START DATASET RECORDS

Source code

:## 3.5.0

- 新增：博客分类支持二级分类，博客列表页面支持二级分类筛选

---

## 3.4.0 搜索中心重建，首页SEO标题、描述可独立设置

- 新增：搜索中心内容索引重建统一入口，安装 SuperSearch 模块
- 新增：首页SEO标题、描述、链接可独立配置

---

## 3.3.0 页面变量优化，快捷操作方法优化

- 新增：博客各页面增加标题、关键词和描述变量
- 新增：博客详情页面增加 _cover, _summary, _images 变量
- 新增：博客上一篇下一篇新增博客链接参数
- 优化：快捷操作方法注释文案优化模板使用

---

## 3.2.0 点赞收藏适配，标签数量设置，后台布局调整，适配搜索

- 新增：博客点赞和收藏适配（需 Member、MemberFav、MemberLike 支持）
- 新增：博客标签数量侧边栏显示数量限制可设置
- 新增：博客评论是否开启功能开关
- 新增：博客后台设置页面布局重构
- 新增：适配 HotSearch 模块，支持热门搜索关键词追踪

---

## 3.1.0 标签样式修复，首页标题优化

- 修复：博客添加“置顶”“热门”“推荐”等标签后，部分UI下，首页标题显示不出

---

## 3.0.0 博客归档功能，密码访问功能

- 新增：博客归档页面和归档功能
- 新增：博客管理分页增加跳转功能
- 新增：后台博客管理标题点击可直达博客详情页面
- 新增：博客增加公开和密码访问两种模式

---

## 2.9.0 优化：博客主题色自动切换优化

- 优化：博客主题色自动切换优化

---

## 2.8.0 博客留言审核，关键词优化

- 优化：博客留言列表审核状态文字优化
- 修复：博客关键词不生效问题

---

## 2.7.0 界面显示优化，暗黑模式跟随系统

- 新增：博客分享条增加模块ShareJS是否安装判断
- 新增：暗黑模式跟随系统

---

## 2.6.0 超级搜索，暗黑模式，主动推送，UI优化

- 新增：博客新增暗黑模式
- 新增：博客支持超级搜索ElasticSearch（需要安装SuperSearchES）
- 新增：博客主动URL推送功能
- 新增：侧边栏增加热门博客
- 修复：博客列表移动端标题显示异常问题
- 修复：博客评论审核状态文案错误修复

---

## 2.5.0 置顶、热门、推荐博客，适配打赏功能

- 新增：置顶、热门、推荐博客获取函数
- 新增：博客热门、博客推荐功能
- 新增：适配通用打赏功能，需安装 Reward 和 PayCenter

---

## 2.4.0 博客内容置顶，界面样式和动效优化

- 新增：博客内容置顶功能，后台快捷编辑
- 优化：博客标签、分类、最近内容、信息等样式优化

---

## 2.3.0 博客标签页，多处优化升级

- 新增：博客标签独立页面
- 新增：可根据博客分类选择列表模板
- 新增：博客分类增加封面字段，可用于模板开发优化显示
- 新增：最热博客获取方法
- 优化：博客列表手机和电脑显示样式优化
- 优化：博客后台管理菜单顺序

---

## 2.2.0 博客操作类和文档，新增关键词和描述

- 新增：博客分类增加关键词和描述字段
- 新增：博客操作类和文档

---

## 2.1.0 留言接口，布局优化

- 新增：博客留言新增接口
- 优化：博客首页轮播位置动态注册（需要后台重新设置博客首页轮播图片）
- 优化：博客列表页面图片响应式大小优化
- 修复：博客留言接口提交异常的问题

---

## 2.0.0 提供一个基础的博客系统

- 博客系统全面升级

END DATASET RECORDS

**ASSIGNMENT:**
Each record above needs to be given again exactly as written.

**SOLUTION FOR THIS EXERCISE:**
Source code

:## 3.5.0

- 新增：博客分类支持二级分类，博客列表页面支持二级分类筛选

---

## 3.4.0 搜索中心重建，首页SEO标题、描述可独立设置

- 新增：搜索中心内容索引重建统一入口，安装 SuperSearch 模块
- 新增：首页SEO标题、描述、链接可独立配置

---

## 3.3.0 页面变量优化，快捷操作方法优化

- 新增：博客各页面增加标题、关键词和描述变量
- 新增：博客详情页面增加 _cover, _summary, _images 变量
- 新增：博客上一篇下一篇新增博客链接参数
- 优化：快捷操作方法注释文案优化模板使用

---

## 3.2.0 点赞收藏适配，标签数量设置，后台布局调整，适配搜索

- 新增：博客点赞和收藏适配（需 Member、MemberFav、MemberLike 支持）
- 新增：博客标签数量侧边栏显示数量限制可设置
- 新增：博客评论是否开启功能开关
- 新增：博客后台设置页面布局重构
- 新增：适配 HotSearch 模块，支持热门搜索关键词追踪

---

## 3.1.0 标签样式修复，首页标题优化

- 修复：博客添加“置顶”“热门”“推荐”等标签后，部分UI下，首页标题显示不出

---

## 3.0.0 博客归档功能，密码访问功能

- 新增：博客归档页面和归档功能
- 新增：博客管理分页增加跳转功能
- 新增：后台博客管理标题点击可直达博客详情页面
- 新增：博客增加公开和密码访问两种模式

---

## 2.9.0 优化：博客主题色自动切换优化

- 优化：博客主题色自动切换优化

---

## 2.8.0 博客留言审核，关键词优化

- 优化：博客留言列表审核状态文字优化
- 修复：博客关键词不生效问题

---

## 2.7.0 界面显示优化，暗黑模式跟随系统

- 新增：博客分享条增加模块ShareJS是否安装判断
- 新增：暗黑模式跟随系统

---

## 2.6.0 超级搜索，暗黑模式，主动推送，UI优化

- 新增：博客新增暗黑模式
- 新增：博客支持超级搜索ElasticSearch（需要安装SuperSearchES）
- 新增：博客主动URL推送功能
- 新增：侧边栏增加热门博客
- 修复：博客列表移动端标题显示异常问题
- 修复：博客评论审核状态文案错误修复

---

## 2.5.0 置顶、热门、推荐博客，适配打赏功能

- 新增：置顶、热门、推荐博客获取函数
- 新增：博客热门、博客推荐功能
- 新增：适配通用打赏功能，需安装 Reward 和 PayCenter

---

## 2.4.0 博客内容置顶，界面样式和动效优化

- 新增：博客内容置顶功能，后台快捷编辑
- 优化：博客标签、分类、最近内容、信息等样式优化

---

## 2.3.0 博客标签页，多处优化升级

- 新增：博客标签独立页面
- 新增：可根据博客分类选择列表模板
- 新增：博客分类增加封面字段，可用于模板开发优化显示
- 新增：最热博客获取方法
- 优化：博客列表手机和电脑显示样式优化
- 优化：博客后台管理菜单顺序

---

## 2.2.0 博客操作类和文档，新增关键词和描述

- 新增：博客分类增加关键词和描述字段
- 新增：博客操作类和文档

---

## 2.1.0 留言接口，布局优化

- 新增：博客留言新增接口
- 优化：博客首页轮播位置动态注册（需要后台重新设置博客首页轮播图片）
- 优化：博客列表页面图片响应式大小优化
- 修复：博客留言接口提交异常的问题

---

## 2.0.0 提供一个基础的博客系统

- 博客系统全面升级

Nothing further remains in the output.